We would cut out a 4-5 inch wide circle of rubber from the inner tube. Then, we would cut the circle and lay it out flat and nail it to a wooden handle. Then, we cut off the end, so that it was maybe ten inches long. Finally, we cut the end into several fingers. We took these inventions of ours and hit the sidewalk or the street with them. It was really loud, and the sound made little boys outrageously happy.


One day, we were playing with these contraptions, and Corky struck me across the back with one of them. It really hurt. I yelled and cried and chased Corky with the intention of visiting the wrath of God upon his wretched body. He had a head start, and the fear was upon him, and he entered his house and closed the door, and none of us saw him for many days. But I looked for him. All the passions that start a gang war or a world war were at work in my child’s heart. I’m glad we didn’t have guns. We didn’t have gangs for that matter. We were civilized little urchins.


Homes in our neighborhood were separated by fences and hedges. Tall hedges often separated one yard from another. Clever people, including clever boys, made openings in the hedges. A hedge separated Corky’s house at the end of the street from the house next door. It had an opening in it.

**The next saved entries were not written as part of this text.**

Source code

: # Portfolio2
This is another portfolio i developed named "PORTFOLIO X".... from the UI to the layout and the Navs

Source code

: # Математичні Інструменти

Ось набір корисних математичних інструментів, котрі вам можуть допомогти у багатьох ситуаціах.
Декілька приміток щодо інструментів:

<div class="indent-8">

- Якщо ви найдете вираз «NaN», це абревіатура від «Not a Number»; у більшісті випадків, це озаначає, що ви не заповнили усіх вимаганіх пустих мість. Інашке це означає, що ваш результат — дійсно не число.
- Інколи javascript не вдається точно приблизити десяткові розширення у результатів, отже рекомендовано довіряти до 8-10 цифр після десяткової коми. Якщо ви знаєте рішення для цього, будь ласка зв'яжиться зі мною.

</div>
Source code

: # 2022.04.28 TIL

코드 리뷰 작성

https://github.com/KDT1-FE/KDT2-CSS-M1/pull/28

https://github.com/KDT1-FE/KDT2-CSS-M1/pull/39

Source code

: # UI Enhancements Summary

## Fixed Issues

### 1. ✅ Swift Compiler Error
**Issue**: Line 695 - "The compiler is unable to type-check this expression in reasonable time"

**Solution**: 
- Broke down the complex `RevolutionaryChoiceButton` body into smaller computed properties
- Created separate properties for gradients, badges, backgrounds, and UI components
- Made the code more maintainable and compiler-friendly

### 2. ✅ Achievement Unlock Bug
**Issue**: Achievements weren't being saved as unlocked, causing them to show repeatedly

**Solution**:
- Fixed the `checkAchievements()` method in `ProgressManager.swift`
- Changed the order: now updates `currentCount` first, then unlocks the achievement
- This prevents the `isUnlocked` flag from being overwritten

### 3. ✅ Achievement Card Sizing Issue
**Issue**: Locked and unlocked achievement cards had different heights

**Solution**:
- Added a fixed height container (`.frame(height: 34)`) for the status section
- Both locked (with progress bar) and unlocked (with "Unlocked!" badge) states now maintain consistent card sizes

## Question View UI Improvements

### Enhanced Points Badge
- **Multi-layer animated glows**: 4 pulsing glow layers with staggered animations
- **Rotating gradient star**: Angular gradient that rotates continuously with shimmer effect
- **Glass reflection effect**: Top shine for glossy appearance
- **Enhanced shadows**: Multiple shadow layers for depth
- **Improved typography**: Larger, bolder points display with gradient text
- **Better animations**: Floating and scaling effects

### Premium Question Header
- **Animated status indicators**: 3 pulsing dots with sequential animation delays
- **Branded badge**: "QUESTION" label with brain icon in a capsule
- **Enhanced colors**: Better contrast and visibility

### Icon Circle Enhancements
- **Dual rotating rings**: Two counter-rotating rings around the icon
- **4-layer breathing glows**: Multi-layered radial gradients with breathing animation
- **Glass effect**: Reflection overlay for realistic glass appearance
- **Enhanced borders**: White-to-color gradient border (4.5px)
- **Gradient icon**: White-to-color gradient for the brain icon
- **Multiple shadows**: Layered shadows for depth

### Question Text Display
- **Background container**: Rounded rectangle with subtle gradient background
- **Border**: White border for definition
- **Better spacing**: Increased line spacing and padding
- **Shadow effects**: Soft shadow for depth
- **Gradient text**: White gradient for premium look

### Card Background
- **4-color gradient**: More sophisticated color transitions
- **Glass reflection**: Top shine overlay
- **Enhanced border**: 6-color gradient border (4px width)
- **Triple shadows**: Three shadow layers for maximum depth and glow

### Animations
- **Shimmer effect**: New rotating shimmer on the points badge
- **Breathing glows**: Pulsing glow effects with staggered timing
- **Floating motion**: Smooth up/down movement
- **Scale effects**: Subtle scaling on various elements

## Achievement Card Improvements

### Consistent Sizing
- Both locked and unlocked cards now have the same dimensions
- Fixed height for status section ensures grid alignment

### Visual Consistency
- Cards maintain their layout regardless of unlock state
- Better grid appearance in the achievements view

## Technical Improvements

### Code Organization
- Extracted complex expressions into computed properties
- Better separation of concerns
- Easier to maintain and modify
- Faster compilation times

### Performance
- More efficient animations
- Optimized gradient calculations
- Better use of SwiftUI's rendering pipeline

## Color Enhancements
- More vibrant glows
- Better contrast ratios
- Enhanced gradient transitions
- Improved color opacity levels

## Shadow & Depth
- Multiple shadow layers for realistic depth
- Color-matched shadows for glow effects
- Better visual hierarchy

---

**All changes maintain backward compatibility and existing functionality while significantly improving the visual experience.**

I was playing in the backyard of the house next door to Corky’s. I looked through the opening, and there sat Corky on the ground with his back to me. Judgment Day had arrived. I went through the hedge, walked up softly behind Corky, he turned, I saw the fear in his eyes, and I said to him, “I forgive you; let’s be friends.”


I can no more explain that than I can flap my arms and fly. The concoction of parents, grandmother, catechism, Sunday School, Church, neighborhood culture, and my own choice wrought in my heart that act of forgiveness. I didn’t require Corky to pay for the lash across my back. I bore it myself, and I got even by forgiving him.

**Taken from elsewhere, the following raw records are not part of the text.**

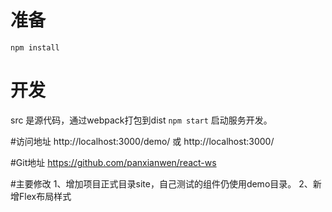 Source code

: # 准备
`npm install`

# 开发
src 是源代码，通过webpack打包到dist
`npm start` 启动服务开发。

#访问地址
http://localhost:3000/demo/
或 http://localhost:3000/

#Git地址
https://github.com/panxianwen/react-ws

#主要修改
1、增加项目正式目录site，自己测试的组件仍使用demo目录。
2、新增Flex布局样式

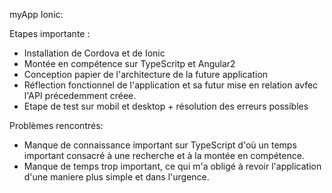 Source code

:myApp Ionic:

Etapes importante :

- Installation de Cordova et de Ionic
- Montée en compétence sur TypeScritp et Angular2
- Conception papier de l'architecture de la future application
- Réflection fonctionnel de l'application et sa futur mise en relation avfec l'API précedemment créee.
- Etape de test sur mobil et desktop + résolution des erreurs possibles

Problèmes rencontrés:

- Manque de connaissance important sur TypeScript d'où un temps important consacré à une recherche et à la montée en compétence.
- Manque de temps trop important, ce qui m'a obligé à revoir l'application d'une maniere plus simple et dans l'urgence. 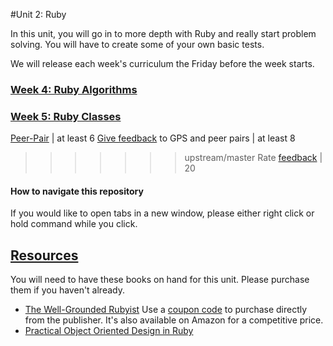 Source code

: #Unit 2: Ruby

In this unit, you will go in to more depth with Ruby and really start problem solving. You will have to create some of your own basic tests.

We will release each week's curriculum the Friday before the week starts.

### [Week 4: Ruby Algorithms](week-4/README.md)
### [Week 5: Ruby Classes](week-5/README.md)
<!-- ### [Week 6: Object-Oriented Design](week-6/README.md) -->
[Peer-Pair](https://github.com/Devbootcamp/phase-0-handbook/blob/master/peer-pairing-sessions.md) | at least 6
[Give feedback](https://socrates.devbootcamp.com/feedback/new) to GPS and peer pairs | at least 8
>>>>>>> upstream/master
Rate [feedback](https://socrates.devbootcamp.com/feedback) | 20

#### How to navigate this repository
If you would like to open tabs in a new window, please either right click or hold command while you click.

## [Resources](https://github.com/Devbootcamp/phase-0-handbook/blob/master/resources.md)
You will need to have these books on hand for this unit. Please purchase them if you haven't already.
- [The Well-Grounded Rubyist](http://www.manning.com/black2/) Use a [coupon code](https://github.com/Devbootcamp/phase-0-unit-1/blob/master/week-3/11-BONUS-challenges/Well-Grounded-Rubyist.md) to purchase directly from the publisher. It's also available on Amazon for a competitive price.
- [Practical Object Oriented Design in Ruby](http://www.poodr.com/)

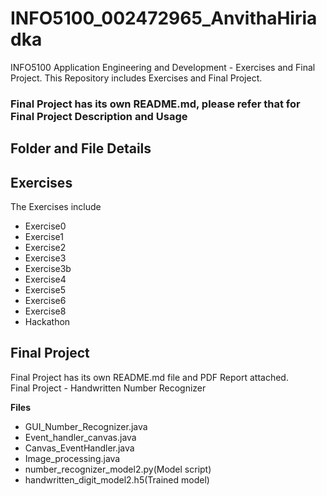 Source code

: # INFO5100_002472965_AnvithaHiriadka
INFO5100 Application Engineering and Development - Exercises and Final Project.
This Repository includes Exercises and Final Project.

### Final Project has its own README.md, please refer that for Final Project Description and Usage

## Folder and File Details
## Exercises

The Exercises include
- Exercise0 
- Exercise1
- Exercise2
- Exercise3
- Exercise3b
- Exercise4
- Exercise5
- Exercise6
- Exercise8
- Hackathon

## Final Project
Final Project has its own README.md file and PDF Report attached.<br>
Final Project - Handwritten Number Recognizer<br>

**Files**
- GUI_Number_Recognizer.java
- Event_handler_canvas.java
- Canvas_EventHandler.java
- Image_processing.java
- number_recognizer_model2.py(Model script)
- handwritten_digit_model2.h5(Trained model)
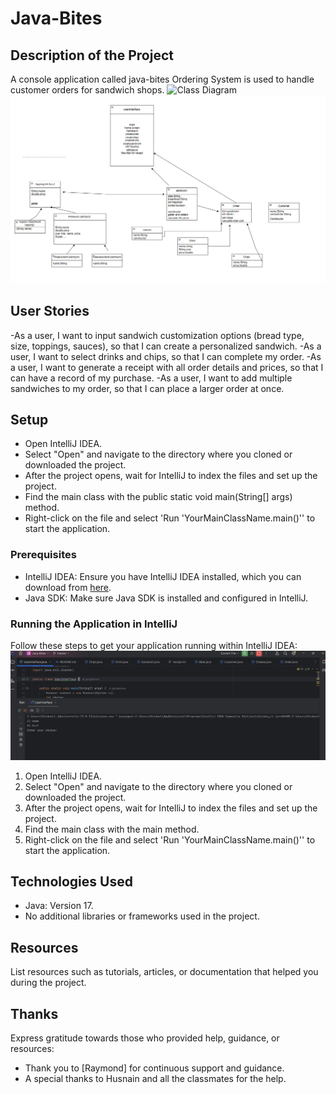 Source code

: # Java-Bites

## Description of the Project
A console application called java-bites Ordering System is used to handle customer orders for sandwich shops.
![Class Diagram](path/![img.png](img.png)to/your/class_diagram.png)
![img_1.png](img_1.png)

## User Stories

-As a user, I want to input sandwich customization options (bread type, size, toppings, sauces), so that I can create a personalized sandwich.
-As a user, I want to select drinks and chips, so that I can complete my order.
-As a user, I want to generate a receipt with all order details and prices, so that I can have a record of my purchase.
-As a user, I want to add multiple sandwiches to my order, so that I can place a larger order at once.

## Setup

- Open IntelliJ IDEA.
- Select "Open" and navigate to the directory where you cloned or downloaded the project.
- After the project opens, wait for IntelliJ to index the files and set up the project.
- Find the main class with the public static void main(String[] args) method.
- Right-click on the file and select 'Run 'YourMainClassName.main()'' to start the application.

### Prerequisites

- IntelliJ IDEA: Ensure you have IntelliJ IDEA installed, which you can download from [here](https://www.jetbrains.com/idea/download/).
- Java SDK: Make sure Java SDK is installed and configured in IntelliJ.

### Running the Application in IntelliJ

Follow these steps to get your application running within IntelliJ IDEA:
![img_2.png](img_2.png)
1. Open IntelliJ IDEA.
2. Select "Open" and navigate to the directory where you cloned or downloaded the project.
3. After the project opens, wait for IntelliJ to index the files and set up the project.
4. Find the main class with the main method.
5. Right-click on the file and select 'Run 'YourMainClassName.main()'' to start the application.

## Technologies Used

- Java: Version 17.
- No additional libraries or frameworks used in the project.

## Resources

List resources such as tutorials, articles, or documentation that helped you during the project.

## Thanks

Express gratitude towards those who provided help, guidance, or resources:

- Thank you to [Raymond] for continuous support and guidance.
- A special thanks to Husnain and all the classmates for the help.
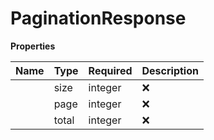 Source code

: # PaginationResponse



**Properties**

| Name | Type | Required | Description |
| :-------- | :----------| :----------| :----------|
    | size | integer | ❌ |  |
    | page | integer | ❌ |  |
    | total | integer | ❌ |  |




<!-- This file was generated by liblab | https://liblab.com/ -->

The Pastoral Center of Gravity
Isn’t that what the father did with the younger son, who squandered his inheritance on riotous living? Isn’t that what the father was asking the elder son to do for his younger brother? Isn’t that what the father was prepared to do for his self-righteous, insolent older son, who wanted nothing to do with his irresponsible, younger brother?


Jesus told that story to tell us what God is like. God is the Father in Jesus’ masterpiece. You are one brother or the other. Either way, Jesus said, the Father won’t require you to pay for your folly before He admits you back into the security and warmth of His house. He Himself will bear your folly, whatever it is, and even the score with you by forgiving you.

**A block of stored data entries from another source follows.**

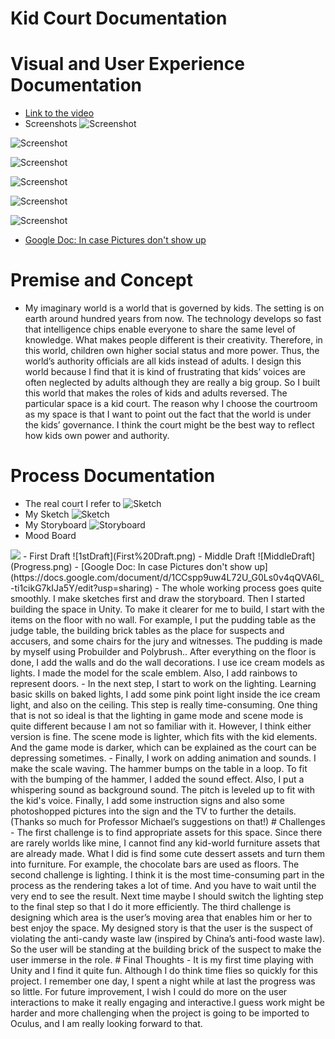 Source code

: # Kid Court Documentation
 
# Visual and User Experience Documentation
- [Link to the video](https://www.youtube.com/watch?v=Lredc1Ecc9o)
- Screenshots
![Screenshot](Screenshot%200.png)

![Screenshot](Screenshot1.png)

![Screenshot](Screenshot2.png)

![Screenshot](Screenshot3.png)

![Screenshot](Screenshot4.png)

![Screenshot](Screenshot5.png)
- [Google Doc: In case Pictures don't show up](https://docs.google.com/document/d/1CCspp9uw4L72U_G0Ls0v4qQVA6l_-ti1cikG7kIJa5Y/edit?usp=sharing)
# Premise and Concept
- My imaginary world is a world that is governed by kids. The setting is on earth around hundred years from now. The technology develops so fast that intelligence chips enable everyone to share the same level of knowledge. What makes people different is their creativity. Therefore, in this world, children own higher social status and more power. Thus, the world’s authority officials are all kids instead of adults. I design this world because I find that it is kind of frustrating that kids’ voices are often neglected by adults although they are really a big group. So I built this world that makes the roles of kids and adults reversed.
The particular space is a kid court. The reason why I choose the courtroom as my space is that I want to point out the fact that the world is under the kids’ governance. I think the court might be the best way to reflect how kids own power and authority.
# Process Documentation
- The real court I refer to
![Sketch](Reference.jpg)
- My Sketch
![Sketch](Sketch.jpg)
- My Storyboard
![Storyboard](Storyboard.jpg)
- Mood Board
<img src = "https://github.com/jiayiliang1222/Project1_Kid-Court/raw/main/docs/Mood%20Board.jpg" >
- First Draft
![1stDraft](First%20Draft.png)
- Middle Draft
![MiddleDraft](Progress.png)
- [Google Doc: In case Pictures don't show up](https://docs.google.com/document/d/1CCspp9uw4L72U_G0Ls0v4qQVA6l_-ti1cikG7kIJa5Y/edit?usp=sharing)
- The whole working process goes quite smoothly. I make sketches first and draw the storyboard. Then I started building the space in Unity. To make it clearer for me to build, I start with the items on the floor with no wall. For example, I put the pudding table as the judge table, the building brick tables as the place for suspects and accusers, and some chairs for the jury and witnesses.  The pudding is made by myself using Probuilder and Polybrush.. After everything on the floor is done, I add the walls and do the wall decorations. I use ice cream models as lights. I made the model for the scale emblem. Also, I add rainbows to represent doors.
- In the next step, I start to work on the lighting. Learning basic skills on baked lights, I add some pink point light inside the ice cream light, and also on the ceiling. This step is really time-consuming. One thing that is not so ideal is that the lighting in game mode and scene mode is quite different because I am not so familiar with it. However, I think either version is fine. The scene mode is lighter, which fits with the kid elements. And the game mode is darker, which can be explained as the court can be depressing sometimes.
- Finally, I work on adding animation and sounds. I make the scale waving. The hammer bumps on the table in a loop. To fit with the bumping of the hammer, I added the sound effect. Also, I put a whispering sound as background sound. The pitch is leveled up to fit with the kid's voice. Finally, I add some instruction signs and also some photoshopped pictures into the sign and the TV to further the details. (Thanks so much for Professor Michael’s suggestions on that!)
# Challenges
- The first challenge is to find appropriate assets for this space. Since there are rarely worlds like mine, I cannot find any kid-world furniture assets that are already made. What I did is find some cute dessert assets and turn them into furniture. For example, the chocolate bars are used as floors. The second challenge is lighting. I think it is the most time-consuming part in the process as the rendering takes a lot of time. And you have to wait until the very end to see the result. Next time maybe I should switch the lighting step to the final step so that I do it more efficiently. The third challenge is designing which area is the user’s moving area that enables him or her to best enjoy the space. My designed story is that the user is the suspect of violating the anti-candy waste law (inspired by China’s anti-food waste law). So the user will be standing at the building brick of the suspect to make the user immerse in the role.
# Final Thoughts
- It is my first time playing with Unity and I find it quite fun. Although I do think time flies so quickly for this project. I remember one day, I spent a night while at last the progress was so little. For future improvement, I wish I could do more on the user interactions to make it really engaging and interactive.I guess work might be harder and more challenging when the project is going to be imported to Oculus, and I am really looking forward to that.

How do we know God is like that? Ah, children! That’s what Good Friday and Easter are all about. He didn’t just talk the talk; He also walked the walk. God came among us, and we know Him as Jesus Christ. All of us like sheep, like the older and the younger brothers, have gone astray; we have turned every one of us to his own way. The punishment required to even the score fell on Christ. God got even with us by absorbing the punishment Himself and offering forgiveness to the entire human family.


I suppose Corky could have sneered or even tried to fight me that day I walked through his hedge. He didn’t. He accepted my offer, and we became friends again. Neither of us ever again mentioned what had happened. Jesus came to that which was his own, but his own did not receive him. Yet to all who received him, to those who believed in his name, he gave the right to become children of God – John 1:11-12.


Don’t fight Christ. Don’t sneer at His offer of forgiveness. He offers to forgive you not just for what you’ve done, but for what you are. You can make up a fine, little speech like the younger brother, or you can just say, “I’m home, Father, forgive me for Jesus’ sake.” He’s happier to see you home than you are to be home.


Everything about Christianity makes sense, when you see that God evens the score with us by bearing the evil and offering to forgive us. Once you come home, a whole new world opens before you. Home is the Church, the community of people whose focal point is not their many failures but God’s forgiveness. Don’t miss the best thing that will ever happen to you. Come home.